Francesca: Can you tell me a bit about where you were brought up and how it continues to influence your creativity?
Pablo: I was born in agricultural central California (Salinas, near Monterey). My family has been in commercial agriculture all my life. I moved all over rural California and lived on nearly every type of farm, ranch, dairy, orchard you could think of. I would play in old, abandoned barns and rural junkyards, building forts and wearables and art from things forgotten or thrown away. I’ve been creating things for as long as I can remember.
Right now, I live out on some property in the middle of nowhere in Arizona, helping build what will be a future intentional community (a bit like Arcosanti). I am learning and building with concrete and stone and driving around tractors and gardening. I am definitely a farm boy at heart. I do that in the mornings, then the rest of the day I am in my big cave/office/studio where I draw and design all day. Quarterly, I go to Portland to work on art and film projects, everything from sci fi erotica films to pirate festival design. I drive there every time, visiting friends and ocean views and forests as often as I can along the way.

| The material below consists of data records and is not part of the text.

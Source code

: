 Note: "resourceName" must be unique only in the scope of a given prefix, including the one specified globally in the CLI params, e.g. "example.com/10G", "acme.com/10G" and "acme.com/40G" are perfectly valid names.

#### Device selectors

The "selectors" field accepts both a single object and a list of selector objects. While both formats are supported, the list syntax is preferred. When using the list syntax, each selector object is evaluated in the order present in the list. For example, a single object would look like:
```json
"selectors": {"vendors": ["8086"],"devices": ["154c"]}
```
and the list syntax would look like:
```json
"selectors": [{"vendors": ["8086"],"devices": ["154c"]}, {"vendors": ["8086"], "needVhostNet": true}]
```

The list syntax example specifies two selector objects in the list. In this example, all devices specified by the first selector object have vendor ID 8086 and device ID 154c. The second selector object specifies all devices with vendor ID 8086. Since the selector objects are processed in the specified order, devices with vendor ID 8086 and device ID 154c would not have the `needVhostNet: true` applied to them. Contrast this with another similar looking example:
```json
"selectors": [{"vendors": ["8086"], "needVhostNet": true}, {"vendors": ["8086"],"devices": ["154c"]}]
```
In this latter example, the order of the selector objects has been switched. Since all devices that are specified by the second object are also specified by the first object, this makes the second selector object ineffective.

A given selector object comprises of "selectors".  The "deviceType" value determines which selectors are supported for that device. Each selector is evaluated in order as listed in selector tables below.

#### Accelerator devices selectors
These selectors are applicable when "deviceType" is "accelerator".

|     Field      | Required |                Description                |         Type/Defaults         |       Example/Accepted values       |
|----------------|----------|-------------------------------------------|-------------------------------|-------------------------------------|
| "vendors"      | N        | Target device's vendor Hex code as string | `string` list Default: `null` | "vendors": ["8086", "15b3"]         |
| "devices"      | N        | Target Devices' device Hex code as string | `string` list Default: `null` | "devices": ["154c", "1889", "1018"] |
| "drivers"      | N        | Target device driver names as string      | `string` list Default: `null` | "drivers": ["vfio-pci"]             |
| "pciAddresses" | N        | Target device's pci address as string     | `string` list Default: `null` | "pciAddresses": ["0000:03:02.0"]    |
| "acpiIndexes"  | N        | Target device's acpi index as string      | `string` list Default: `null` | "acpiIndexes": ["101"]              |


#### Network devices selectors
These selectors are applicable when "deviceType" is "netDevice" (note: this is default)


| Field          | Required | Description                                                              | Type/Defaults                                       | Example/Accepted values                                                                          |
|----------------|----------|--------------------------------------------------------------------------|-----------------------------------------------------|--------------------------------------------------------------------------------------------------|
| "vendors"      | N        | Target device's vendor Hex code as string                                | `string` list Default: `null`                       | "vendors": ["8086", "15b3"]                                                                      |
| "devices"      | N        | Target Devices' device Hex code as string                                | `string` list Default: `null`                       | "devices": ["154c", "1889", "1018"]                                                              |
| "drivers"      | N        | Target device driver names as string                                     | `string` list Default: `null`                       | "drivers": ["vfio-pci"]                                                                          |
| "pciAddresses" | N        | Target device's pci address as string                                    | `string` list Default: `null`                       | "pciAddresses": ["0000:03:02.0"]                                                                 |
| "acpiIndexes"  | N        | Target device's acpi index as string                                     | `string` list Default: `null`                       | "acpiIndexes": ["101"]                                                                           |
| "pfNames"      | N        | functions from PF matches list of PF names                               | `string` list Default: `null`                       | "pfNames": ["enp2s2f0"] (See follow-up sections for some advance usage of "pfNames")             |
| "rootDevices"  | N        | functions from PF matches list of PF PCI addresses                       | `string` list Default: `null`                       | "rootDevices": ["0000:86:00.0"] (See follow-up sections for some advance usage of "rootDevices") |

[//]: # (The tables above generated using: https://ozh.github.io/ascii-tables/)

Francesca: What was behind your motivation to pursue fashion?
Pablo: When I lived in Portland full time and worked in technical design, getting to go to the factories in India and Peru was absolutely incredible. I love seeing the inner workings of things and understanding processes. Friends have told me I get a sort of electricity in my eyes when I have a new idea or am learning something I didn’t know before.
One thing that going to the factories did is make me realize my love of engineering. I actually left Hanna Andersson, to pursue a mechanical engineering degree! I am convinced that my love of apparel combined with a knowledge of engineering could help streamline and create new sustainable processes in apparel manufacturing. But then COVID hit, so I put that on hold and have been re-focusing on my creative pursuits. There’s still time for engineering, and while I don’t have a date in mind, I do intend to go back to it in the next few years.
Between my knowledge of agriculture, apparel product development, building construction techniques, and engineering, I have a decent idea of how our world is built. And I am absolutely convinced that we can build a better more sustainable world. I adore the potential of 3D printing and laser cutting, and I am always thinking of more sustainable ways to create new things. (Neri Oxman at the MIT Media Lab is my role model).
I especially have a passion for re-using and upcycling, I feel that repairing things is a virtue. Patching and darning and thrift shopping and hand-me-downs give garments a soul and honor the tremendous amount of design and sewing labor that goes into creating them.
Francesca: What do you like to do when you are not designing or helping build a future intentional community?
Pablo: In my spare time I am always drawing or designing or building things. I am kind of a machine, haha. In this next month, I’ll be creating an installation art piece in this great big cave studio I work in. I am also creating a comic book (I find huge inspiration in Phillipe Druillet and Eyvind Earle). In the next couple years, I hope to get accepted into an artist residency somewhere. I love traveling and working on collaborative art pieces. I am always chasing the next project or inspiration, whatever lights that fire in my mind.
I’m delighted to be part of the University of Fashion community!